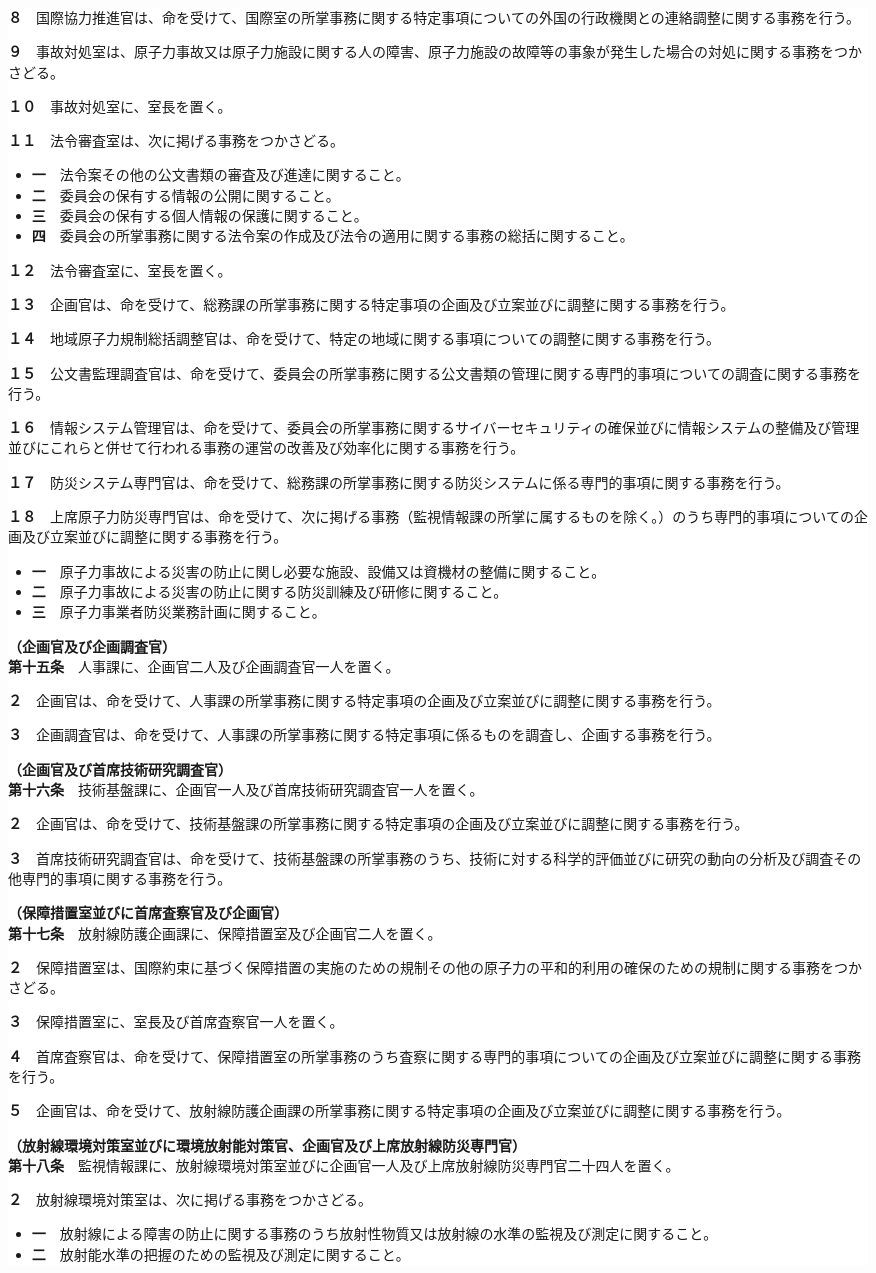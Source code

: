 **８**　国際協力推進官は、命を受けて、国際室の所掌事務に関する特定事項についての外国の行政機関との連絡調整に関する事務を行う。  
  
**９**　事故対処室は、原子力事故又は原子力施設に関する人の障害、原子力施設の故障等の事象が発生した場合の対処に関する事務をつかさどる。  
  
**１０**　事故対処室に、室長を置く。  
  
**１１**　法令審査室は、次に掲げる事務をつかさどる。  
* **一**　法令案その他の公文書類の審査及び進達に関すること。  
* **二**　委員会の保有する情報の公開に関すること。  
* **三**　委員会の保有する個人情報の保護に関すること。  
* **四**　委員会の所掌事務に関する法令案の作成及び法令の適用に関する事務の総括に関すること。  
  
**１２**　法令審査室に、室長を置く。  
  
**１３**　企画官は、命を受けて、総務課の所掌事務に関する特定事項の企画及び立案並びに調整に関する事務を行う。  
  
**１４**　地域原子力規制総括調整官は、命を受けて、特定の地域に関する事項についての調整に関する事務を行う。  
  
**１５**　公文書監理調査官は、命を受けて、委員会の所掌事務に関する公文書類の管理に関する専門的事項についての調査に関する事務を行う。  
  
**１６**　情報システム管理官は、命を受けて、委員会の所掌事務に関するサイバーセキュリティの確保並びに情報システムの整備及び管理並びにこれらと併せて行われる事務の運営の改善及び効率化に関する事務を行う。  
  
**１７**　防災システム専門官は、命を受けて、総務課の所掌事務に関する防災システムに係る専門的事項に関する事務を行う。  
  
**１８**　上席原子力防災専門官は、命を受けて、次に掲げる事務（監視情報課の所掌に属するものを除く。）のうち専門的事項についての企画及び立案並びに調整に関する事務を行う。  
* **一**　原子力事故による災害の防止に関し必要な施設、設備又は資機材の整備に関すること。  
* **二**　原子力事故による災害の防止に関する防災訓練及び研修に関すること。  
* **三**　原子力事業者防災業務計画に関すること。  
  
**（企画官及び企画調査官）**  
**第十五条**　人事課に、企画官二人及び企画調査官一人を置く。  
  
**２**　企画官は、命を受けて、人事課の所掌事務に関する特定事項の企画及び立案並びに調整に関する事務を行う。  
  
**３**　企画調査官は、命を受けて、人事課の所掌事務に関する特定事項に係るものを調査し、企画する事務を行う。  
  
**（企画官及び首席技術研究調査官）**  
**第十六条**　技術基盤課に、企画官一人及び首席技術研究調査官一人を置く。  
  
**２**　企画官は、命を受けて、技術基盤課の所掌事務に関する特定事項の企画及び立案並びに調整に関する事務を行う。  
  
**３**　首席技術研究調査官は、命を受けて、技術基盤課の所掌事務のうち、技術に対する科学的評価並びに研究の動向の分析及び調査その他専門的事項に関する事務を行う。  
  
**（保障措置室並びに首席査察官及び企画官）**  
**第十七条**　放射線防護企画課に、保障措置室及び企画官二人を置く。  
  
**２**　保障措置室は、国際約束に基づく保障措置の実施のための規制その他の原子力の平和的利用の確保のための規制に関する事務をつかさどる。  
  
**３**　保障措置室に、室長及び首席査察官一人を置く。  
  
**４**　首席査察官は、命を受けて、保障措置室の所掌事務のうち査察に関する専門的事項についての企画及び立案並びに調整に関する事務を行う。  
  
**５**　企画官は、命を受けて、放射線防護企画課の所掌事務に関する特定事項の企画及び立案並びに調整に関する事務を行う。  
  
**（放射線環境対策室並びに環境放射能対策官、企画官及び上席放射線防災専門官）**  
**第十八条**　監視情報課に、放射線環境対策室並びに企画官一人及び上席放射線防災専門官二十四人を置く。  
  
**２**　放射線環境対策室は、次に掲げる事務をつかさどる。  
* **一**　放射線による障害の防止に関する事務のうち放射性物質又は放射線の水準の監視及び測定に関すること。  
* **二**　放射能水準の把握のための監視及び測定に関すること。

..........

Work instruction:
Return the complete data unchanged and include none of the pictures.

Solution for this task:
Source code

: **８**　国際協力推進官は、命を受けて、国際室の所掌事務に関する特定事項についての外国の行政機関との連絡調整に関する事務を行う。  
  
**９**　事故対処室は、原子力事故又は原子力施設に関する人の障害、原子力施設の故障等の事象が発生した場合の対処に関する事務をつかさどる。  
  
**１０**　事故対処室に、室長を置く。  
  
**１１**　法令審査室は、次に掲げる事務をつかさどる。  
* **一**　法令案その他の公文書類の審査及び進達に関すること。  
* **二**　委員会の保有する情報の公開に関すること。  
* **三**　委員会の保有する個人情報の保護に関すること。  
* **四**　委員会の所掌事務に関する法令案の作成及び法令の適用に関する事務の総括に関すること。  
  
**１２**　法令審査室に、室長を置く。  
  
**１３**　企画官は、命を受けて、総務課の所掌事務に関する特定事項の企画及び立案並びに調整に関する事務を行う。  
  
**１４**　地域原子力規制総括調整官は、命を受けて、特定の地域に関する事項についての調整に関する事務を行う。  
  
**１５**　公文書監理調査官は、命を受けて、委員会の所掌事務に関する公文書類の管理に関する専門的事項についての調査に関する事務を行う。  
  
**１６**　情報システム管理官は、命を受けて、委員会の所掌事務に関するサイバーセキュリティの確保並びに情報システムの整備及び管理並びにこれらと併せて行われる事務の運営の改善及び効率化に関する事務を行う。  
  
**１７**　防災システム専門官は、命を受けて、総務課の所掌事務に関する防災システムに係る専門的事項に関する事務を行う。  
  
**１８**　上席原子力防災専門官は、命を受けて、次に掲げる事務（監視情報課の所掌に属するものを除く。）のうち専門的事項についての企画及び立案並びに調整に関する事務を行う。  
* **一**　原子力事故による災害の防止に関し必要な施設、設備又は資機材の整備に関すること。  
* **二**　原子力事故による災害の防止に関する防災訓練及び研修に関すること。  
* **三**　原子力事業者防災業務計画に関すること。  
  
**（企画官及び企画調査官）**  
**第十五条**　人事課に、企画官二人及び企画調査官一人を置く。  
  
**２**　企画官は、命を受けて、人事課の所掌事務に関する特定事項の企画及び立案並びに調整に関する事務を行う。  
  
**３**　企画調査官は、命を受けて、人事課の所掌事務に関する特定事項に係るものを調査し、企画する事務を行う。  
  
**（企画官及び首席技術研究調査官）**  
**第十六条**　技術基盤課に、企画官一人及び首席技術研究調査官一人を置く。  
  
**２**　企画官は、命を受けて、技術基盤課の所掌事務に関する特定事項の企画及び立案並びに調整に関する事務を行う。  
  
**３**　首席技術研究調査官は、命を受けて、技術基盤課の所掌事務のうち、技術に対する科学的評価並びに研究の動向の分析及び調査その他専門的事項に関する事務を行う。  
  
**（保障措置室並びに首席査察官及び企画官）**  
**第十七条**　放射線防護企画課に、保障措置室及び企画官二人を置く。  
  
**２**　保障措置室は、国際約束に基づく保障措置の実施のための規制その他の原子力の平和的利用の確保のための規制に関する事務をつかさどる。  
  
**３**　保障措置室に、室長及び首席査察官一人を置く。  
  
**４**　首席査察官は、命を受けて、保障措置室の所掌事務のうち査察に関する専門的事項についての企画及び立案並びに調整に関する事務を行う。  
  
**５**　企画官は、命を受けて、放射線防護企画課の所掌事務に関する特定事項の企画及び立案並びに調整に関する事務を行う。  
  
**（放射線環境対策室並びに環境放射能対策官、企画官及び上席放射線防災専門官）**  
**第十八条**　監視情報課に、放射線環境対策室並びに企画官一人及び上席放射線防災専門官二十四人を置く。  
  
**２**　放射線環境対策室は、次に掲げる事務をつかさどる。  
* **一**　放射線による障害の防止に関する事務のうち放射性物質又は放射線の水準の監視及び測定に関すること。  
* **二**　放射能水準の把握のための監視及び測定に関すること。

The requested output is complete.